Terkait hal itu, dia menekankan bahwa kerjasama antara ASEAN dengan Australia menjadi sangat penting dalam penanggulangan kejahatan lintas negara yang terorganisir.
Pemerintah Indonesia pun menyerukan prioritas utama untuk membawa kembali para pengungsi etnis Rohingya ke tempat asal mereka di Rakhine State, Myanmar, dengan cara yang aman, sukarela, dan bermartabat.
“Oleh karena itu, saya tekankan bahwa situasi kondusif di Rakhine State harus segera diciptakan, apabila tidak, maka penderitaan orang-orang Rohingya akan terus berlanjut,” katanya.
Sejumlah 99 pengungsi etnis Rohingya masuk ke Indonesia pada 24 Juni lalu dan kini berada di penampungan sementara di Aceh.

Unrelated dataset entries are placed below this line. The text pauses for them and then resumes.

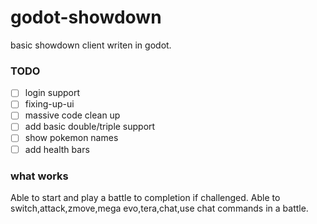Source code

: # godot-showdown
basic showdown client writen in godot.

### TODO
- [ ] login support
- [ ] fixing-up-ui
- [ ] massive code clean up
- [ ] add basic double/triple support
- [ ] show pokemon names
- [ ] add health bars

### what works
Able to start and play a battle to completion if challenged.
Able to switch,attack,zmove,mega evo,tera,chat,use chat commands in a battle.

Menlu RI mengatakan bahwa mayoritas dari para pengungsi telah memiliki kartu dari Komisioner Tinggi Perserikatan Bangsa-Bangsa untuk Pengungsi (UNHCR), yang berarti mereka telah resmi berstatus pengungsi dan mendapatkan hak perlindungan internasional di bawah komisioner tinggi PBB tersebut.